Top of SUPPLIED DATA

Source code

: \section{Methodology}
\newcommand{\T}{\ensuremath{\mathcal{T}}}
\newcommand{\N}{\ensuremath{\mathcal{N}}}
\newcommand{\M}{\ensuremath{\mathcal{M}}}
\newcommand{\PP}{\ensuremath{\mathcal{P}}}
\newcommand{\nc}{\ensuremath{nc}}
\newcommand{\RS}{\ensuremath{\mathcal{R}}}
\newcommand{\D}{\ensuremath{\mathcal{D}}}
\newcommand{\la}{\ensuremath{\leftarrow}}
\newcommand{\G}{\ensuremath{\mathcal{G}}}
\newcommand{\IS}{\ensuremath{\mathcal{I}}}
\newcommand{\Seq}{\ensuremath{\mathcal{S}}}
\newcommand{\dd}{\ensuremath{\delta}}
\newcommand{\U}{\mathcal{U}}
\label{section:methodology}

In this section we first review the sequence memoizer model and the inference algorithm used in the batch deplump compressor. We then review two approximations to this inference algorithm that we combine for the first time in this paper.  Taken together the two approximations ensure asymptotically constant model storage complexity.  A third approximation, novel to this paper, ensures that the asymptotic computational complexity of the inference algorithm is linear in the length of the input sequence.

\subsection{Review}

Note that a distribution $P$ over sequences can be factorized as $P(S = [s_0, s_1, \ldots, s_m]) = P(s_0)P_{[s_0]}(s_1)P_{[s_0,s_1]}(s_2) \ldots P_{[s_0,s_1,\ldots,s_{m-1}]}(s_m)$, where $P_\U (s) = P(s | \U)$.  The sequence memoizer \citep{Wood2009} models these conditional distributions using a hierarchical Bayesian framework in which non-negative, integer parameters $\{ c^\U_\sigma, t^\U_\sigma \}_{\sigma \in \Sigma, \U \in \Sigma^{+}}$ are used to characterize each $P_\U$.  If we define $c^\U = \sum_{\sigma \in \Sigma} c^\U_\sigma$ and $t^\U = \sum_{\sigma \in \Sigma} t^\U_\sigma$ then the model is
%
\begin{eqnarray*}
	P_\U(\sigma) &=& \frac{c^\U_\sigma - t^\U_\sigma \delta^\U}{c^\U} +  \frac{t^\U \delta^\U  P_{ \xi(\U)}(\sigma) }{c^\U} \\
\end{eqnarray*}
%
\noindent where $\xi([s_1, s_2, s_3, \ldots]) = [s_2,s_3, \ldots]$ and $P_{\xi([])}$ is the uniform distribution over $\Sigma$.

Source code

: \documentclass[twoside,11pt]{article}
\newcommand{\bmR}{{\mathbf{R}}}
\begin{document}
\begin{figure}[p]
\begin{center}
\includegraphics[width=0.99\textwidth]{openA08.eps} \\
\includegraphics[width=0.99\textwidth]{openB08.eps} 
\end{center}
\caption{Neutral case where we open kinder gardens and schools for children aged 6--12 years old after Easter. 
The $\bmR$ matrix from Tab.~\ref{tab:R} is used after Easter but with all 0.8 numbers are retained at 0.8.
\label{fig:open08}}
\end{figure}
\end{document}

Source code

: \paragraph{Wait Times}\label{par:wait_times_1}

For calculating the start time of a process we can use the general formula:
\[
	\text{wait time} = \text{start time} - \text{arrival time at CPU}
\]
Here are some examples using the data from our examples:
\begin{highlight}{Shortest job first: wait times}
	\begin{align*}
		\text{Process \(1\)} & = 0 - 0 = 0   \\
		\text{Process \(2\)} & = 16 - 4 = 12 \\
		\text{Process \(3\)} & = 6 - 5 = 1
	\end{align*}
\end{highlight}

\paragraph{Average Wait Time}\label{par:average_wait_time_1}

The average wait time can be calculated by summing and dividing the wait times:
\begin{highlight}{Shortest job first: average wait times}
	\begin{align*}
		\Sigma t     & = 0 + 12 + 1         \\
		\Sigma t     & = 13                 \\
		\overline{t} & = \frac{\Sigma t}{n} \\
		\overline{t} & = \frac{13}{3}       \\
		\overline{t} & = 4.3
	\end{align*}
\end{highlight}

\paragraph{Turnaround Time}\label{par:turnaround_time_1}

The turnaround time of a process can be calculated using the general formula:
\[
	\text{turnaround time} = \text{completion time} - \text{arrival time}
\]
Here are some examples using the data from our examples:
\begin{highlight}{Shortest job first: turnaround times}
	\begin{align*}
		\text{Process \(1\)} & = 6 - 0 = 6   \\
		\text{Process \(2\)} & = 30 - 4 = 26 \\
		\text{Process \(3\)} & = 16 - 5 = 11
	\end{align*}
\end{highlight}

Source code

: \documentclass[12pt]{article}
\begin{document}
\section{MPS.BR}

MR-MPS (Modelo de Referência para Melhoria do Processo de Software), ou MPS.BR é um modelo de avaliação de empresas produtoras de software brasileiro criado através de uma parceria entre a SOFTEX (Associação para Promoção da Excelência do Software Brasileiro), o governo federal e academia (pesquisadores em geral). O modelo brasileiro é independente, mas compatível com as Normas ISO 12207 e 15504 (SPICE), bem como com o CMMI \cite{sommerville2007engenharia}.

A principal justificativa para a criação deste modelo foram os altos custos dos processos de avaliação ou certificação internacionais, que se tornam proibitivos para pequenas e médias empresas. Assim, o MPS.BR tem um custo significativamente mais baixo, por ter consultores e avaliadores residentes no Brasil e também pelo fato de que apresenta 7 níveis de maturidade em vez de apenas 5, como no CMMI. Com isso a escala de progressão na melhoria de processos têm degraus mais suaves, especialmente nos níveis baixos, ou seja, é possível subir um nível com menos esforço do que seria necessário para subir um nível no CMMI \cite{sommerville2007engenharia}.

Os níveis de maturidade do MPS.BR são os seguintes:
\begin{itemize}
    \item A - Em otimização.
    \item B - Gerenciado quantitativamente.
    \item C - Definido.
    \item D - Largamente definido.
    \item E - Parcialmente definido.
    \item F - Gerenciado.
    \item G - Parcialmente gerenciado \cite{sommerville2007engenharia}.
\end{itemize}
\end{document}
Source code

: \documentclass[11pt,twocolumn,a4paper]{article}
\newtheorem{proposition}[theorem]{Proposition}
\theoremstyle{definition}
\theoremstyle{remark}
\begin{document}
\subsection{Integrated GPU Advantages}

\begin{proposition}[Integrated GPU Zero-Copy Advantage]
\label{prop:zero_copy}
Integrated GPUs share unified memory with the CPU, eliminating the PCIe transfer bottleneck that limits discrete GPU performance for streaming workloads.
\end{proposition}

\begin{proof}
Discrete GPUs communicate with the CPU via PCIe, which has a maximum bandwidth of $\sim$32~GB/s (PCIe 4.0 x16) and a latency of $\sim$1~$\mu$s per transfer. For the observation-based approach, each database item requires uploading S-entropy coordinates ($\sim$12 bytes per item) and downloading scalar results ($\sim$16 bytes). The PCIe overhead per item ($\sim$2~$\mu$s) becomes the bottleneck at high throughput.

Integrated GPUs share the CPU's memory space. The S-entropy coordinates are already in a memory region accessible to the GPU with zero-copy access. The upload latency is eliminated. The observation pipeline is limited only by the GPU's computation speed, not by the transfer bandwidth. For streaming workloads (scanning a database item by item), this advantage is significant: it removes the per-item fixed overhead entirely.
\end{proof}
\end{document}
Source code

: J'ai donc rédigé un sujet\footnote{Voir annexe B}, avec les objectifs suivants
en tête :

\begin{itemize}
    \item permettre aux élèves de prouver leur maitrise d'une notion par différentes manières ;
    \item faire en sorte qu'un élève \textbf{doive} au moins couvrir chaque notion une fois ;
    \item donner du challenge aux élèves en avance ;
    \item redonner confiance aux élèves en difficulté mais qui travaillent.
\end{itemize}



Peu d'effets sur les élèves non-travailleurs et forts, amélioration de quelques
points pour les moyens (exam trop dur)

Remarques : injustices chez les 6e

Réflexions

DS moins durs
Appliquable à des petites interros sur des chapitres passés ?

Bottom of SUPPLIED DATA

PROBLEM TO WORK ON:
The answer should be one number: how many lines in the data contain the word "start".

ANSWER TO THIS PROBLEM:
2